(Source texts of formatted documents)
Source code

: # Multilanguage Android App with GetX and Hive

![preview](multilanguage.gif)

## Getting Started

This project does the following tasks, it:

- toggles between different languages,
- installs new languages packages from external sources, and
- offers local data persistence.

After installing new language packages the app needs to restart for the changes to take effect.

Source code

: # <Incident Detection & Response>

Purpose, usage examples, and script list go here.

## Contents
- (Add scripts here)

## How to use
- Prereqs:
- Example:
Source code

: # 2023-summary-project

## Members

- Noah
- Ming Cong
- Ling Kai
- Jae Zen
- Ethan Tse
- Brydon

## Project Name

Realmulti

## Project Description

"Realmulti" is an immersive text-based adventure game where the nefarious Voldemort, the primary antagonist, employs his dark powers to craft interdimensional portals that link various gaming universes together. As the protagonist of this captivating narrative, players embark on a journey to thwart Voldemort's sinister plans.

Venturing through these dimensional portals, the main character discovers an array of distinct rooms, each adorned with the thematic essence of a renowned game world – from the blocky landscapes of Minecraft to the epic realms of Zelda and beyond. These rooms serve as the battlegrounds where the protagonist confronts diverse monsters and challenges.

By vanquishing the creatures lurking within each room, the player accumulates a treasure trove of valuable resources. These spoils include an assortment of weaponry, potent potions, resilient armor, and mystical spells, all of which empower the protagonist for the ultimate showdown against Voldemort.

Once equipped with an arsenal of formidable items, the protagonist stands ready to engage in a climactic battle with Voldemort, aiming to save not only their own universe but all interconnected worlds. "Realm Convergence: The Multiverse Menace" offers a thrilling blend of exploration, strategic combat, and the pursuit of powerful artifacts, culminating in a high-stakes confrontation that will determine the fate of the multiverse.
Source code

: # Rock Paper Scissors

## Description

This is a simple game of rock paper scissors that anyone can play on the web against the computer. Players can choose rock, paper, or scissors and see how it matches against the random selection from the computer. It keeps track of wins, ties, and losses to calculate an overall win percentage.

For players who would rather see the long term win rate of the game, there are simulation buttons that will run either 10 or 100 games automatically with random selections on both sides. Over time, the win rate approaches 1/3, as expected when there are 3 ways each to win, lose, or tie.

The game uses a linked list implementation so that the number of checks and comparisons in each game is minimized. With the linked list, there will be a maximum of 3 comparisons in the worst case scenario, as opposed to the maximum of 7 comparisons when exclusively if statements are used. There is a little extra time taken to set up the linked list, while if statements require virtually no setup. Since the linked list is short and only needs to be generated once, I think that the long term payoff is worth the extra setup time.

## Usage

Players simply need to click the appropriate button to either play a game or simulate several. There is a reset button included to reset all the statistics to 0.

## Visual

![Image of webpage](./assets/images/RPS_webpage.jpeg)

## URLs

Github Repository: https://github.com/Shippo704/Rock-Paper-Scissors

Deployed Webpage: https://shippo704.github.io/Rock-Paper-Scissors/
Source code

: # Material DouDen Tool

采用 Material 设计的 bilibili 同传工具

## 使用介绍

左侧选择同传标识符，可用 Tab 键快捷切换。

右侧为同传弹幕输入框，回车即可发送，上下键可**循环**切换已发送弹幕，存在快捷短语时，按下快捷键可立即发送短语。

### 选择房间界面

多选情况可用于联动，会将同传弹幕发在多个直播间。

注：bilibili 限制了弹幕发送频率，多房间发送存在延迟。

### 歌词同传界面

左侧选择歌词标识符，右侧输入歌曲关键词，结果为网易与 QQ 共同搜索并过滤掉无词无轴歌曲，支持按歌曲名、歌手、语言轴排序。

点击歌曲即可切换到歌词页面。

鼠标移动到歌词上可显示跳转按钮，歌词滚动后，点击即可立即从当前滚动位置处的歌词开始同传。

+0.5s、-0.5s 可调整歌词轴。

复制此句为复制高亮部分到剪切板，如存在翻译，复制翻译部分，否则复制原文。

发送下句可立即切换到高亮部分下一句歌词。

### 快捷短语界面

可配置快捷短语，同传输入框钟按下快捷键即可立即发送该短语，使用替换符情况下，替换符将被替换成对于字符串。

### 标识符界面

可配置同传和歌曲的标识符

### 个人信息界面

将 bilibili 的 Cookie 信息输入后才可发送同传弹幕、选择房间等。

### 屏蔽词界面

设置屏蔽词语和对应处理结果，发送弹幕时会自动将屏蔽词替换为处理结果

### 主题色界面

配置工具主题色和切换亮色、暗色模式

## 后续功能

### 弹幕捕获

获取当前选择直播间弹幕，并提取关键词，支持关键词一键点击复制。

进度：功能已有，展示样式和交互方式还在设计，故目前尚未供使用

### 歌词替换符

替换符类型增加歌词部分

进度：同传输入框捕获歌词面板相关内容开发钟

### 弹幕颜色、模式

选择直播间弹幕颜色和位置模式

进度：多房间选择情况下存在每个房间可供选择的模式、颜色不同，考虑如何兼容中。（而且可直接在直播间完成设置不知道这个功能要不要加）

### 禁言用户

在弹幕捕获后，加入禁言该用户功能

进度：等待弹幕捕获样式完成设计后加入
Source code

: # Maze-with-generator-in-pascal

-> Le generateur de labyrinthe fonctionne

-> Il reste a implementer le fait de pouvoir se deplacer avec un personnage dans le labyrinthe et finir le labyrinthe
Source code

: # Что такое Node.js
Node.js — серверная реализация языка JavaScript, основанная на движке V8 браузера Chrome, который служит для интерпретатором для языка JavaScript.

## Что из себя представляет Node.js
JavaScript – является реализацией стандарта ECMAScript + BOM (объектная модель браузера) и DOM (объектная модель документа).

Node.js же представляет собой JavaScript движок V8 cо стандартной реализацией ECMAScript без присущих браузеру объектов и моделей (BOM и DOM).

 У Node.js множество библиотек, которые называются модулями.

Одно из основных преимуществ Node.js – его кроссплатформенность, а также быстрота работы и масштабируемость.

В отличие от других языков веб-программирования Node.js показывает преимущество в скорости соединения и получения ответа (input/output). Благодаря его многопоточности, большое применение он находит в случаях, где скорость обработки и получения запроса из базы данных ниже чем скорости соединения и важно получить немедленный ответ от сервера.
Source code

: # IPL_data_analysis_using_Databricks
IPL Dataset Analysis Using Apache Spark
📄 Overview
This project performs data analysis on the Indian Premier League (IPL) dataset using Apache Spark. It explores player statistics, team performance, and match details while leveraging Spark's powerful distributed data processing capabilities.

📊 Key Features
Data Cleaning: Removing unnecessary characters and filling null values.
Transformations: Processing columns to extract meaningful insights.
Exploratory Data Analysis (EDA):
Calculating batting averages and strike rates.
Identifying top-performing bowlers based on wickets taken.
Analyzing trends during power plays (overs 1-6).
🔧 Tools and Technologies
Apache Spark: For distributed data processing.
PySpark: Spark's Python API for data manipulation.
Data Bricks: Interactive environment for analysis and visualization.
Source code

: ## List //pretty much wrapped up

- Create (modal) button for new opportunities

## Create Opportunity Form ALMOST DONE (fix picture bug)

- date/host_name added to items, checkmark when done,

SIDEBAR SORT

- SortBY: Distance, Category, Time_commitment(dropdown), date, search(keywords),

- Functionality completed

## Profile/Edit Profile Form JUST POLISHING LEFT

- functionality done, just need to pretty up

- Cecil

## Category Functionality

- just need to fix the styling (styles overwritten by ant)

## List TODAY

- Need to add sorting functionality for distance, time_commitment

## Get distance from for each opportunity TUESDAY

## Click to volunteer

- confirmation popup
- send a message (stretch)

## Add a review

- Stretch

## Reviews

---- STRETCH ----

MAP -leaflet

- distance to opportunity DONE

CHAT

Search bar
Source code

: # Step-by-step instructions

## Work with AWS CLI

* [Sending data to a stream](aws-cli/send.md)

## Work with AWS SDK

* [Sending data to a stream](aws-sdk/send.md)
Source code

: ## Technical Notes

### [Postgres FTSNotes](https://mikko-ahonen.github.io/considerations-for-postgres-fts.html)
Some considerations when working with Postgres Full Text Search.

Problem details ->
Copy range, inclusive: the line holding "进度：同传输入框捕获歌词面板相关内容开发钟" to the line holding "Одно из основных". Reproduce exactly those lines of the records above and no others.

Exercise response ->
进度：同传输入框捕获歌词面板相关内容开发钟

### 弹幕颜色、模式

选择直播间弹幕颜色和位置模式

进度：多房间选择情况下存在每个房间可供选择的模式、颜色不同，考虑如何兼容中。（而且可直接在直播间完成设置不知道这个功能要不要加）

### 禁言用户

在弹幕捕获后，加入禁言该用户功能

进度：等待弹幕捕获样式完成设计后加入
Source code

: # Maze-with-generator-in-pascal

-> Le generateur de labyrinthe fonctionne

-> Il reste a implementer le fait de pouvoir se deplacer avec un personnage dans le labyrinthe et finir le labyrinthe
Source code

: # Что такое Node.js
Node.js — серверная реализация языка JavaScript, основанная на движке V8 браузера Chrome, который служит для интерпретатором для языка JavaScript.

## Что из себя представляет Node.js
JavaScript – является реализацией стандарта ECMAScript + BOM (объектная модель браузера) и DOM (объектная модель документа).

Node.js же представляет собой JavaScript движок V8 cо стандартной реализацией ECMAScript без присущих браузеру объектов и моделей (BOM и DOM).

 У Node.js множество библиотек, которые называются модулями.

Одно из основных преимуществ Node.js – его кроссплатформенность, а также быстрота работы и масштабируемость.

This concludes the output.